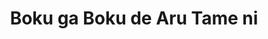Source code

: --- 
title: "Boku ga Boku de Aru Tame ni"
publishdate: "2019-7-18T16:48:46+02:00"
src: "https://365manga.net/manga/boku-ga-boku-de-aru-tame-ni"
image: "https://data.365manga.net/images/thumbnails/6936-boku-ga-boku-de-aru-tame-ni.jpg"
description: "Second-year high school student Shun Asakura has been together with Sana Wakatsuki since they were kids, and has had feelings for her for just as long. In fourth grade, Shun's family had to move, but he couldn't tell Sana how he felt before he left town. He's regretted putting a lid on his feelings for seven years since then, until he finally returns to the town where Sana lives. He…"
---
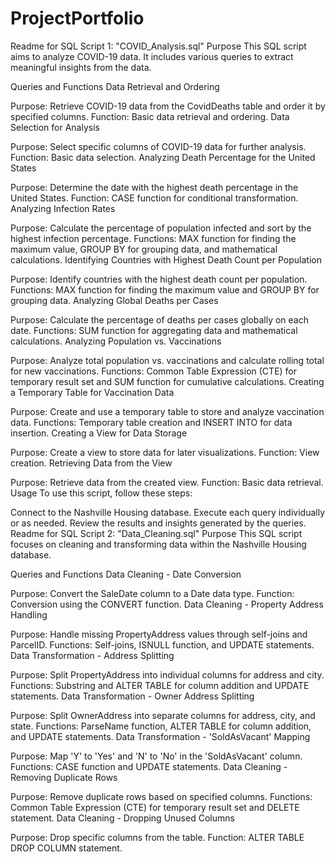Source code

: # ProjectPortfolio
Readme for SQL Script 1: "COVID_Analysis.sql"
Purpose
This SQL script aims to analyze COVID-19 data. It includes various queries to extract meaningful insights from the data.

Queries and Functions
Data Retrieval and Ordering

Purpose: Retrieve COVID-19 data from the CovidDeaths table and order it by specified columns.
Function: Basic data retrieval and ordering.
Data Selection for Analysis

Purpose: Select specific columns of COVID-19 data for further analysis.
Function: Basic data selection.
Analyzing Death Percentage for the United States

Purpose: Determine the date with the highest death percentage in the United States.
Function: CASE function for conditional transformation.
Analyzing Infection Rates

Purpose: Calculate the percentage of population infected and sort by the highest infection percentage.
Functions: MAX function for finding the maximum value, GROUP BY for grouping data, and mathematical calculations.
Identifying Countries with Highest Death Count per Population

Purpose: Identify countries with the highest death count per population.
Functions: MAX function for finding the maximum value and GROUP BY for grouping data.
Analyzing Global Deaths per Cases

Purpose: Calculate the percentage of deaths per cases globally on each date.
Functions: SUM function for aggregating data and mathematical calculations.
Analyzing Population vs. Vaccinations

Purpose: Analyze total population vs. vaccinations and calculate rolling total for new vaccinations.
Functions: Common Table Expression (CTE) for temporary result set and SUM function for cumulative calculations.
Creating a Temporary Table for Vaccination Data

Purpose: Create and use a temporary table to store and analyze vaccination data.
Functions: Temporary table creation and INSERT INTO for data insertion.
Creating a View for Data Storage

Purpose: Create a view to store data for later visualizations.
Function: View creation.
Retrieving Data from the View

Purpose: Retrieve data from the created view.
Function: Basic data retrieval.
Usage
To use this script, follow these steps:

Connect to the Nashville Housing database.
Execute each query individually or as needed.
Review the results and insights generated by the queries.
Readme for SQL Script 2: "Data_Cleaning.sql"
Purpose
This SQL script focuses on cleaning and transforming data within the Nashville Housing database.

Queries and Functions
Data Cleaning - Date Conversion

Purpose: Convert the SaleDate column to a Date data type.
Function: Conversion using the CONVERT function.
Data Cleaning - Property Address Handling

Purpose: Handle missing PropertyAddress values through self-joins and ParcelID.
Functions: Self-joins, ISNULL function, and UPDATE statements.
Data Transformation - Address Splitting

Purpose: Split PropertyAddress into individual columns for address and city.
Functions: Substring and ALTER TABLE for column addition and UPDATE statements.
Data Transformation - Owner Address Splitting

Purpose: Split OwnerAddress into separate columns for address, city, and state.
Functions: ParseName function, ALTER TABLE for column addition, and UPDATE statements.
Data Transformation - 'SoldAsVacant' Mapping

Purpose: Map 'Y' to 'Yes' and 'N' to 'No' in the 'SoldAsVacant' column.
Functions: CASE function and UPDATE statements.
Data Cleaning - Removing Duplicate Rows

Purpose: Remove duplicate rows based on specified columns.
Functions: Common Table Expression (CTE) for temporary result set and DELETE statement.
Data Cleaning - Dropping Unused Columns

Purpose: Drop specific columns from the table.
Function: ALTER TABLE DROP COLUMN statement.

=======

**Problem description**
Your output must be the exact lines from the one containing "and DELETE statement." through the end of the data above, both included, and nothing more.

**Result for this task**
Functions: Common Table Expression (CTE) for temporary result set and DELETE statement.
Data Cleaning - Dropping Unused Columns

Purpose: Drop specific columns from the table.
Function: ALTER TABLE DROP COLUMN statement.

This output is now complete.